Vue de l’exposition « Eddie Martinez : Purple Flopper » à la Galerie Max Hetzler, Paris. Courtesy de l’artiste et Galerie Max Hetzler. Photo Thomas Lannes

L'actualité des galeries

Un choix d'expositions proposées dans les galeries par le critique d'art Patrick Javault

Eddie Martinez : Purple Flopper

En choisissant pour motifs un vase de fleurs ou un papillon qui occupent toute la surface de la toile, Eddie Martinez s’affranchit des questions de contenu et de composition. Comme s’il dessinait avec la brosse, il marque d’un cerne noir les différentes parties et travaille chacune avec la plus grande liberté, tant dans le choix des teintes que dans celui des manières de peindre : le gris peut se glisser parmi les couleurs naturelles, l’impasto, l’hachurage ou le spray peuvent se retrouver dans le même bouquet.
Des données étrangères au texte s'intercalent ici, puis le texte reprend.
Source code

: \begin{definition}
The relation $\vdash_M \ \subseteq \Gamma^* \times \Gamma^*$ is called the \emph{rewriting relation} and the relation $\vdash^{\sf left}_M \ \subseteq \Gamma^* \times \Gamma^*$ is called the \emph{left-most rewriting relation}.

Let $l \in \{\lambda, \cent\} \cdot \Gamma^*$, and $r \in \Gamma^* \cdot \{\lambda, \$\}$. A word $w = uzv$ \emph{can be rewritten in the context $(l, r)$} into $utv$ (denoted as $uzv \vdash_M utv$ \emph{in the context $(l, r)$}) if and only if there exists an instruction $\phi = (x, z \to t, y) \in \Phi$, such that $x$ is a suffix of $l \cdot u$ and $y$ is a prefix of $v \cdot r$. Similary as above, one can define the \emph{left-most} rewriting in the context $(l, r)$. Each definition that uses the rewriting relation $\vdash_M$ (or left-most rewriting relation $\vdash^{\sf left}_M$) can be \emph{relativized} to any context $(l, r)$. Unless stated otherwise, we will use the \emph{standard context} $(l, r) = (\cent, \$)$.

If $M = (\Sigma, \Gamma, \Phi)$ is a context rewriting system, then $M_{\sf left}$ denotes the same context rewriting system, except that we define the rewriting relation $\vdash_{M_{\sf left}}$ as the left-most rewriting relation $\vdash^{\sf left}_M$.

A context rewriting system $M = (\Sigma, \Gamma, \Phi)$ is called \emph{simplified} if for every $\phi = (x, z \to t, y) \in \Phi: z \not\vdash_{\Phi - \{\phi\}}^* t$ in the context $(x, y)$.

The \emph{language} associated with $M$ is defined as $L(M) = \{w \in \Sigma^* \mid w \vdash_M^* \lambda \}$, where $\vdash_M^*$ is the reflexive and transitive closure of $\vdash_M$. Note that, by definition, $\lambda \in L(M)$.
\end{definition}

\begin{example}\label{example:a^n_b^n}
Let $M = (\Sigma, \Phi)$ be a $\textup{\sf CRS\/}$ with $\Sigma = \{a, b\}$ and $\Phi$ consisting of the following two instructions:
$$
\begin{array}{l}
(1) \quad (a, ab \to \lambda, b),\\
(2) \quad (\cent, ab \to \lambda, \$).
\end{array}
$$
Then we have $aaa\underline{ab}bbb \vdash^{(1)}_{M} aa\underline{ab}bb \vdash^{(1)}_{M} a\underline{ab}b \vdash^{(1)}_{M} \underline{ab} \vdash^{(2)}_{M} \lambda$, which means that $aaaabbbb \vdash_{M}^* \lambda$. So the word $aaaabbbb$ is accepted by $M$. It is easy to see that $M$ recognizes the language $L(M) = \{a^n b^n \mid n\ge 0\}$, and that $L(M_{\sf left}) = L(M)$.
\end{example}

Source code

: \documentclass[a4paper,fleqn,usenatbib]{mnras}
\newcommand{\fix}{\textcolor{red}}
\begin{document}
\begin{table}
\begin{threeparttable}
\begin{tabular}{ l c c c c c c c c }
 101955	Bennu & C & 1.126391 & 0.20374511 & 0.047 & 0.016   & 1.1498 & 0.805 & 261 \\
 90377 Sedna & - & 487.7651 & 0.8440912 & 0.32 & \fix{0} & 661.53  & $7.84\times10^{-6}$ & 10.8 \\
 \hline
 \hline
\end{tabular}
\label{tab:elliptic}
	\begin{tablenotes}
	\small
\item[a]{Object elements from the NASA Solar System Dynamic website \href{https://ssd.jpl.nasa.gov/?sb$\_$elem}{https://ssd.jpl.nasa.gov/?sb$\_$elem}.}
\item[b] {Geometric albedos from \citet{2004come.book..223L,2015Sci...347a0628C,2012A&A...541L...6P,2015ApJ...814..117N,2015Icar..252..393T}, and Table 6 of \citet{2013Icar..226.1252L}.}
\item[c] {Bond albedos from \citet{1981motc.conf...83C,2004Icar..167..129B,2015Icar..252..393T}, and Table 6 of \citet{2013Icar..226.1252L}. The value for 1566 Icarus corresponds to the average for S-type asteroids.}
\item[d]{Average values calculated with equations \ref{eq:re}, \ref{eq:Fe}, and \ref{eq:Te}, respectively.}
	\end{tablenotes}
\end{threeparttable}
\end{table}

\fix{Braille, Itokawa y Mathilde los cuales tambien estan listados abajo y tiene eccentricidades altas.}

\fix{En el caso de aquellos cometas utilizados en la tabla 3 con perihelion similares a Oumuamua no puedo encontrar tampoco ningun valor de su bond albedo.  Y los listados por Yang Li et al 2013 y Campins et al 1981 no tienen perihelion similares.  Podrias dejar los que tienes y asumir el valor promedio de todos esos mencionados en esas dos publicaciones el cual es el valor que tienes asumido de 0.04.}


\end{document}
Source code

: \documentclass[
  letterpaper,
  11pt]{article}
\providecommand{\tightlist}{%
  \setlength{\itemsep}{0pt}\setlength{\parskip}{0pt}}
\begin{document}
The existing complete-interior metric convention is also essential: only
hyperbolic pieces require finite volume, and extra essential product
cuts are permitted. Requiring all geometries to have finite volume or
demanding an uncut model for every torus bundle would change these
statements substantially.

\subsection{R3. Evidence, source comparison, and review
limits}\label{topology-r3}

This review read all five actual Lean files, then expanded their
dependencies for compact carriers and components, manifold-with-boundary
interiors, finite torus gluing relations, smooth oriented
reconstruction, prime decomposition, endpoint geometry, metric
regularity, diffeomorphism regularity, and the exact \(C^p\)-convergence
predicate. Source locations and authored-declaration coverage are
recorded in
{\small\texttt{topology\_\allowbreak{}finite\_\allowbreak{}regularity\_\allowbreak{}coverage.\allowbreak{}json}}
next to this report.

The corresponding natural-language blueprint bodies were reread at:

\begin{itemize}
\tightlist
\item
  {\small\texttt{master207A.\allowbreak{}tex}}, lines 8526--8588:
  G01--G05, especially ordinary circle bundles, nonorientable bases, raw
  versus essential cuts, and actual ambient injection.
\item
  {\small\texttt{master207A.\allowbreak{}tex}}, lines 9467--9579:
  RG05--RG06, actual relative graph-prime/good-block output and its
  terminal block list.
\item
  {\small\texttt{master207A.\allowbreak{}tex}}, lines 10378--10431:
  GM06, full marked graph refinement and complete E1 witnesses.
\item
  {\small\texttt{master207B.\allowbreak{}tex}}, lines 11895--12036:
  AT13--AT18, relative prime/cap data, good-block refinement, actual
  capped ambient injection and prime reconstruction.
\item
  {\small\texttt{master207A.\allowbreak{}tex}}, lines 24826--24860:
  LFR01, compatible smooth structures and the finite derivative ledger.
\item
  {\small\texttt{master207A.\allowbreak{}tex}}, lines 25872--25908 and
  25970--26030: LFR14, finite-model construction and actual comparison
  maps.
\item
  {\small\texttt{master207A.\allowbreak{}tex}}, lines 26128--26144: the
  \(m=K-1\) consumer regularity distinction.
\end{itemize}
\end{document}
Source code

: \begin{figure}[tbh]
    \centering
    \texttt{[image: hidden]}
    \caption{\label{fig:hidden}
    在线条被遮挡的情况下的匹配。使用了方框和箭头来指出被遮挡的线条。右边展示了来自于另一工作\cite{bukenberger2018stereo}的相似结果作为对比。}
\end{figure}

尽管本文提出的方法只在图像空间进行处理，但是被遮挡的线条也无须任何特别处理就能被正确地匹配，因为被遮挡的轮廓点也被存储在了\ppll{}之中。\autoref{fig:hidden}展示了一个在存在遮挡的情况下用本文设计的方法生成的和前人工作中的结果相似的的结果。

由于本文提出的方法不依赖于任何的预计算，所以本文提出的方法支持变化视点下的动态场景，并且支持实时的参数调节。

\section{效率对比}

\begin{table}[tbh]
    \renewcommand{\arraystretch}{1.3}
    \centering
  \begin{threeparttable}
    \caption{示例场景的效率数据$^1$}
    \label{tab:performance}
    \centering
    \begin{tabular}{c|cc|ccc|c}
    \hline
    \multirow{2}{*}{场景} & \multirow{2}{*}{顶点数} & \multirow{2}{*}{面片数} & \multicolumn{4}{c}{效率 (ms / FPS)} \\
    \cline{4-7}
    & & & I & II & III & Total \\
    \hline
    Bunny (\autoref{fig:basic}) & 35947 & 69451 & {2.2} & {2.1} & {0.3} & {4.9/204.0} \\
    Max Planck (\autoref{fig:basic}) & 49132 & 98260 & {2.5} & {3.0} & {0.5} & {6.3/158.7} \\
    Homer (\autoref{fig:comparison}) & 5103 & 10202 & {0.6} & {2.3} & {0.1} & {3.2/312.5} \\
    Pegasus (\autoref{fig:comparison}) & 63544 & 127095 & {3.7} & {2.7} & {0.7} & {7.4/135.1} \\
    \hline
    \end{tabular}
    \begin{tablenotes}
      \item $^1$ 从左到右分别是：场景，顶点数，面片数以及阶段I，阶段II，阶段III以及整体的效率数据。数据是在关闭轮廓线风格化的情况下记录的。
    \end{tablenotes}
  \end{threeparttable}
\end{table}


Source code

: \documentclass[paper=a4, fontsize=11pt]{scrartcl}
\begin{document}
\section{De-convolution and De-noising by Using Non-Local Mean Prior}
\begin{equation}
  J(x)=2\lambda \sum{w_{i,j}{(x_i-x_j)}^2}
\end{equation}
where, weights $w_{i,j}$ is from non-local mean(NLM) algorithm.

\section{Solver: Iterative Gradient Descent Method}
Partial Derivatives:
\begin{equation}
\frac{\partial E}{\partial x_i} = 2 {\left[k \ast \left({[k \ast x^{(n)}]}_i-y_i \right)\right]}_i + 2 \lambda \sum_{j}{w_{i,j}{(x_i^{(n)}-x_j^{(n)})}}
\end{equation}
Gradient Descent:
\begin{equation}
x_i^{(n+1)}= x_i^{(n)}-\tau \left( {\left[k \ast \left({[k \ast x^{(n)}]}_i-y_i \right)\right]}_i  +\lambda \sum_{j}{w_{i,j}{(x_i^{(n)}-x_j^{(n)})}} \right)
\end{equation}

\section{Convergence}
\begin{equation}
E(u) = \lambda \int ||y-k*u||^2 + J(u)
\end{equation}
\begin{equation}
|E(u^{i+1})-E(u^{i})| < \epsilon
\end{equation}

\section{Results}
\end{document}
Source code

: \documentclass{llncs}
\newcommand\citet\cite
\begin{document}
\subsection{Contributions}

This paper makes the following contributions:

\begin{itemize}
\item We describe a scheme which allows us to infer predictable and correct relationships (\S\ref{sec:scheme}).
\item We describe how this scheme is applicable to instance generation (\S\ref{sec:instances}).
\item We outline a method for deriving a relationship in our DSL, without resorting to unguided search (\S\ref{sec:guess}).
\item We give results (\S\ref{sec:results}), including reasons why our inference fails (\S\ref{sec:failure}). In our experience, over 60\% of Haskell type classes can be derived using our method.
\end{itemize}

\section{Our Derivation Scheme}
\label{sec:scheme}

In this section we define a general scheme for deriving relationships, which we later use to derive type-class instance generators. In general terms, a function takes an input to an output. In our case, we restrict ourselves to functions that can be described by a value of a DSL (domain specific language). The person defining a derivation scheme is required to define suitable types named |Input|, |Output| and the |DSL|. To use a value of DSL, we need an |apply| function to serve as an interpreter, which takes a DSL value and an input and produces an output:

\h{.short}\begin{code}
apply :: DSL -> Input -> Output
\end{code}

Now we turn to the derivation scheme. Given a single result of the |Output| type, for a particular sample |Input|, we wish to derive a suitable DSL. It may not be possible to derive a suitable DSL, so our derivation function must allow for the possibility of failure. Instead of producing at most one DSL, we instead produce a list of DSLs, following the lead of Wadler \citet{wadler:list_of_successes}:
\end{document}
Cet artiste, venu du graffiti et porté par la vitesse, trouve dans cette construction par grappes une manière de contenir l’énergie et de se préserver de la subjectivité. D’autre part, Eddie Martinez emploie le blanc pour couvrir ou badigeonner de grandes parties du tableau déjà peint. Ce travail de masquage et de destruction est autant un acte de lecture qu’une manière vibrante et scintillante de faire apparaître deux tableaux en un seul. On remarque de nombreuses similitudes entre les tableaux de « Purple Flopper » (qui est également le titre de l’une des œuvres) qui laissent penser que l’artiste les a travaillées comme des variations portées par un même élan.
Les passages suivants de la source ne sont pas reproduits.